=== Section Start ===
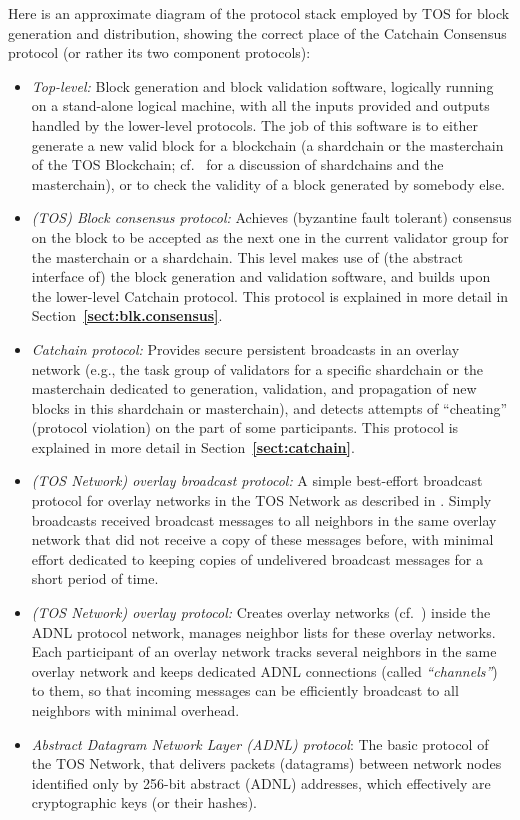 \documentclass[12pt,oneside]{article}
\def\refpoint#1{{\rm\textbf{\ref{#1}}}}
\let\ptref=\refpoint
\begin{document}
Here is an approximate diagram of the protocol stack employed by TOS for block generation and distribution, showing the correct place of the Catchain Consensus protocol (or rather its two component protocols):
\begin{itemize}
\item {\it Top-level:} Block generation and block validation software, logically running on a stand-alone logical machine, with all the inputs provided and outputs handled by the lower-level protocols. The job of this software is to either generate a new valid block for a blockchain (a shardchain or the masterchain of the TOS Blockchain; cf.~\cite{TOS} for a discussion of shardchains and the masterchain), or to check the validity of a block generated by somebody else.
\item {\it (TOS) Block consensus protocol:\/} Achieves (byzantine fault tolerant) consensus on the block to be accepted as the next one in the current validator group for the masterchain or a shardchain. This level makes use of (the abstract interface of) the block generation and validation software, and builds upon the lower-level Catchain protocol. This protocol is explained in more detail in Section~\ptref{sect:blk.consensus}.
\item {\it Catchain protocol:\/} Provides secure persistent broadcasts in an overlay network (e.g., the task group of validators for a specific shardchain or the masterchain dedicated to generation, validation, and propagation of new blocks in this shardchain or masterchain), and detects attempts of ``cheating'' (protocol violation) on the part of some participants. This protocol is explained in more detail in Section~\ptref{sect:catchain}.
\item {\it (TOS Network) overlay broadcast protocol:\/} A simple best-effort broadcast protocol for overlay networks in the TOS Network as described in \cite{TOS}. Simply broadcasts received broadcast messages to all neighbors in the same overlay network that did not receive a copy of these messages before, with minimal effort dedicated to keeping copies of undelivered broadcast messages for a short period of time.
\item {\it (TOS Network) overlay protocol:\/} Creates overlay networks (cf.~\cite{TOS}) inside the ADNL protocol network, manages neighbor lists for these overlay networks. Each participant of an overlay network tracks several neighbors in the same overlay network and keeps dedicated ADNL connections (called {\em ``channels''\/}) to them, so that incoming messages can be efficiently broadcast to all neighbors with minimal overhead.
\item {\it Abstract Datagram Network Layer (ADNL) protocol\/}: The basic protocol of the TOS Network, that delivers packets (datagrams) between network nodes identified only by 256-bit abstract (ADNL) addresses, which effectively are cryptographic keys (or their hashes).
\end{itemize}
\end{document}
=== Section End ===
=== Section Start ===
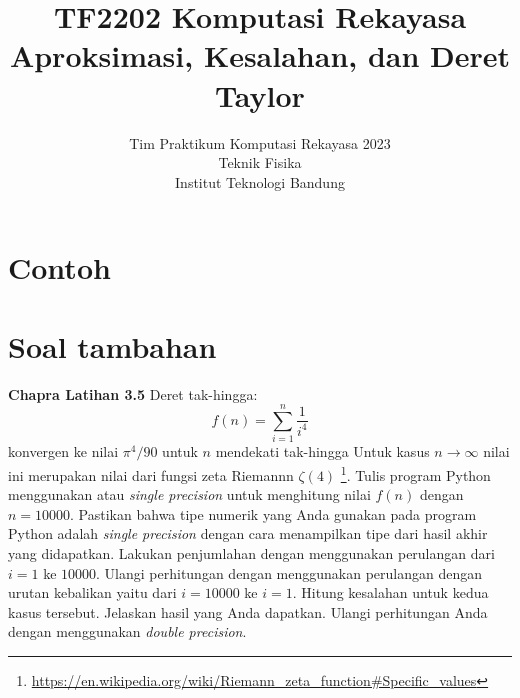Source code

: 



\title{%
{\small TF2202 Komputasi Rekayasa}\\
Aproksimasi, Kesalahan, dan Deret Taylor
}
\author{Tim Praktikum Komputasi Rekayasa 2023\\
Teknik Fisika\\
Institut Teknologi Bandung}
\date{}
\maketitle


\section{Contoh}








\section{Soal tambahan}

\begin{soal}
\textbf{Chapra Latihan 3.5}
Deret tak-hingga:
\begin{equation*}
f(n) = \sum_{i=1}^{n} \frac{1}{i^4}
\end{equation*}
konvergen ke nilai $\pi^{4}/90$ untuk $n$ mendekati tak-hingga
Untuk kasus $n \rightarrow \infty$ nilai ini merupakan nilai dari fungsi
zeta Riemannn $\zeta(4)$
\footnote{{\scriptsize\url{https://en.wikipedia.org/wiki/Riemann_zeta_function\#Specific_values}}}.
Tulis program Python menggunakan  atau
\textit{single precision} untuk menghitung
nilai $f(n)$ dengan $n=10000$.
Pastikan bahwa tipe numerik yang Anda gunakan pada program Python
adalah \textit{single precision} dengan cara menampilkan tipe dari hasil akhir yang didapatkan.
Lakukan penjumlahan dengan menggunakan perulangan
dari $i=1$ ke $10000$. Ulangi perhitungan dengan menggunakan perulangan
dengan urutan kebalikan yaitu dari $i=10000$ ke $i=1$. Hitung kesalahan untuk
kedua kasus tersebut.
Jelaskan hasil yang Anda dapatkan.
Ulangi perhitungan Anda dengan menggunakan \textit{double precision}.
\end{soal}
=== Section End ===
=== Section Start ===
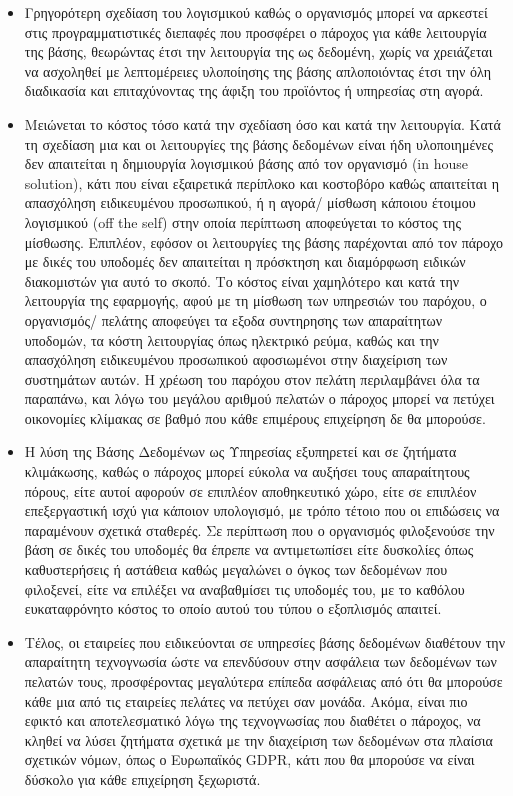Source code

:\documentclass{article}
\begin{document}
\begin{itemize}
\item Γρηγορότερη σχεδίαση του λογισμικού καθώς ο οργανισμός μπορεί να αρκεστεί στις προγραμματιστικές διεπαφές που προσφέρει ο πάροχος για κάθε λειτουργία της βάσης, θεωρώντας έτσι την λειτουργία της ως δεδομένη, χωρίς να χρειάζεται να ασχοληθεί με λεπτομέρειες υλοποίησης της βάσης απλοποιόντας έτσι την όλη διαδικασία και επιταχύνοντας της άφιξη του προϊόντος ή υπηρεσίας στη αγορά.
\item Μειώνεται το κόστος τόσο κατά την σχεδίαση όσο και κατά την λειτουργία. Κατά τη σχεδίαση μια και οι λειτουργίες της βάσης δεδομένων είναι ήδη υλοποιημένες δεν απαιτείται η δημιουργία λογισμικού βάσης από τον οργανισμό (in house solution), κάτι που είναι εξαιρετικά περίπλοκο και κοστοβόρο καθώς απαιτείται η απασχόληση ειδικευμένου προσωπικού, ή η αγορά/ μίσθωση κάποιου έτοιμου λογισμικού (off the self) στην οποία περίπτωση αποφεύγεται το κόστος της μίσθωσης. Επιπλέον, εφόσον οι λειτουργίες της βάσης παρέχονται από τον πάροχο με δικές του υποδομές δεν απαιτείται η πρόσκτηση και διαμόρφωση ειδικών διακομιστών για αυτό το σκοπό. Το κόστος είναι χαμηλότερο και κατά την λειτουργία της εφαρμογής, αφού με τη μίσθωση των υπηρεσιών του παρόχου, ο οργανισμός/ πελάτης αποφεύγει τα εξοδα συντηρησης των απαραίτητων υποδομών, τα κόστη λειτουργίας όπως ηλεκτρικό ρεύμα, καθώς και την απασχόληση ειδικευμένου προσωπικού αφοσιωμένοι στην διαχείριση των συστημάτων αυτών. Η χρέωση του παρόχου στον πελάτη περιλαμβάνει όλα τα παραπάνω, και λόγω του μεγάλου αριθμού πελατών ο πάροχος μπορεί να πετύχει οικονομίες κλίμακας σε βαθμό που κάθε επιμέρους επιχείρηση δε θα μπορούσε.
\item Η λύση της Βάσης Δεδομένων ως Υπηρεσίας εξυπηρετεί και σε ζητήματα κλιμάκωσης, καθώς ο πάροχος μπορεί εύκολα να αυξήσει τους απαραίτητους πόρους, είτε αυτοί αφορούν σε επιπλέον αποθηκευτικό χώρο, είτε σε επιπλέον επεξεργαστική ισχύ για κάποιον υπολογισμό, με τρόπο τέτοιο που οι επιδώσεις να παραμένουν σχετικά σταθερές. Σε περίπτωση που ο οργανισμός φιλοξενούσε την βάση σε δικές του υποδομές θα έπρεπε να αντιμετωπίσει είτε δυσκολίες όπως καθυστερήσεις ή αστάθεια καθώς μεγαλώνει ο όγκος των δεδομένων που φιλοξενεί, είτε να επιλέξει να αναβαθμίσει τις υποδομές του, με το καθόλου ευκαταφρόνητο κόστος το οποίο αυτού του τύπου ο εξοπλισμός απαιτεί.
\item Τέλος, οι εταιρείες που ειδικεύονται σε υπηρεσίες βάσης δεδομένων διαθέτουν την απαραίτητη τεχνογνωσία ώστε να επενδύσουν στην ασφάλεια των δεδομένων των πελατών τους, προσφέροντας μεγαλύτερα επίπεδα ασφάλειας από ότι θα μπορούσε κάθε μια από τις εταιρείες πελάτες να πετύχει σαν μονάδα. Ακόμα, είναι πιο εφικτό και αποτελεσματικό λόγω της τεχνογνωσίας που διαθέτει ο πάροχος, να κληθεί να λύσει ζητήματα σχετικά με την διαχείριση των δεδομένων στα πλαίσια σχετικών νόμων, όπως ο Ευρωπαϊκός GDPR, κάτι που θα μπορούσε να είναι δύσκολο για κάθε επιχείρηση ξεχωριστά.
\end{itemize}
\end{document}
=== Section End ===
What you have to do: Copy each line from the records above that includes the string "Ulangi".

Result of the task:
dari $i=1$ ke $10000$. Ulangi perhitungan dengan menggunakan perulangan
Ulangi perhitungan Anda dengan menggunakan \textit{double precision}.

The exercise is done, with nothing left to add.